Career CFL statistics
- Receptions: 3
- Targets: 8
- Receiving yards: 33
- Receiving touchdowns: 0
- Stats at CFL.ca
- Stats at Pro Football Reference

= Malik Flowers =

American football player (born 1999)

Malik Flowers (born June 23, 1999) is an American football wide receiver. He played college football at Montana.

==Early life==
Flowers grew up in Fontana, California and attended A. B. Miller High School. He committed to play college football at FCS Montana over offers from FBS programs Cincinnati and Colorado State.

==College career==
Flowers was a member of the Montana Grizzlies for five seasons and redshirted his true freshman year.

During the 2018 season, he played in 11 games and was named on the Phil Steele Magazine's second-team Freshman All-American, the Third-team All Big Sky and the Co-recipient of the Hauck Family Special Teams Players of the Year Award. He finished the season with 607 kick return yards and one touchdown on 22 attempts.

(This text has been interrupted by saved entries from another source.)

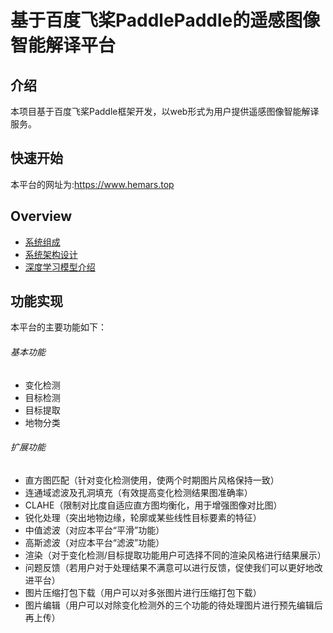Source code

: # 基于百度飞桨PaddlePaddle的遥感图像智能解译平台
## 介绍
本项目基于百度飞桨Paddle框架开发，以web形式为用户提供遥感图像智能解译服务。
## 快速开始
本平台的网址为:https://www.hemars.top
## Overview
* [系统组成](docs/overview/design.md)
* [系统架构设计](docs/overview/architecture.md)
* [深度学习模型介绍](docs/overview/code_framework.md)
## 功能实现
本平台的主要功能如下：
###### 基本功能
- 变化检测
- 目标检测
- 目标提取
- 地物分类
###### 扩展功能
- 直方图匹配（针对变化检测使用，使两个时期图片风格保持一致）
- 连通域滤波及孔洞填充（有效提高变化检测结果图准确率）
- CLAHE（限制对比度自适应直方图均衡化，用于增强图像对比图）
- 锐化处理（突出地物边缘，轮廓或某些线性目标要素的特征）
- 中值滤波（对应本平台“平滑”功能）
- 高斯滤波（对应本平台“滤波”功能）
- 渲染（对于变化检测/目标提取功能用户可选择不同的渲染风格进行结果展示）
- 问题反馈（若用户对于处理结果不满意可以进行反馈，促使我们可以更好地改进平台）
- 图片压缩打包下载（用户可以对多张图片进行压缩打包下载）
- 图片编辑（用户可以对除变化检测外的三个功能的待处理图片进行预先编辑后再上传）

During the 2019 season, he played in and started all 14 games as the team's returner and was named on the Phil Steele Magazine second-team All-American, the HERO Sports first-team sophomore All-American, the ROOT Sports Big Sky Special Teams Player of the Week after his Week 4 game performance against Monmouth, the Phil Steele Magazine Preseason third-team All-Big Sky and he set the new program record with 882 kick return yards.

During the 2020 season, he played in both two games and was named on the College Football America's 2020 FCS Starting Lineup. He finished the season with 70 kick return yards on two attempts.

During the 2021 season, he played in 12 games and was named the Hauck Family Special Teams Player of the Year, the HERO Sports and Phil Steele Second-Team All-America kick returner, the STATS FCS Third-Team All-America kick returner, the First Team All-Big Sky kick returner, on the Preseason All-Big Sky, on the Phil Steele 1st-team Preseason All-America, on the Phil Steele 1st-team Preseason All-Big Sky, the Athlon Sports Preseason All-America, the HERO Sports Preseason All-American team and on the HERO Sports Preseason All-Big Sky. He finished the season with 488 kick return yards and two touchdowns on 16 attempts.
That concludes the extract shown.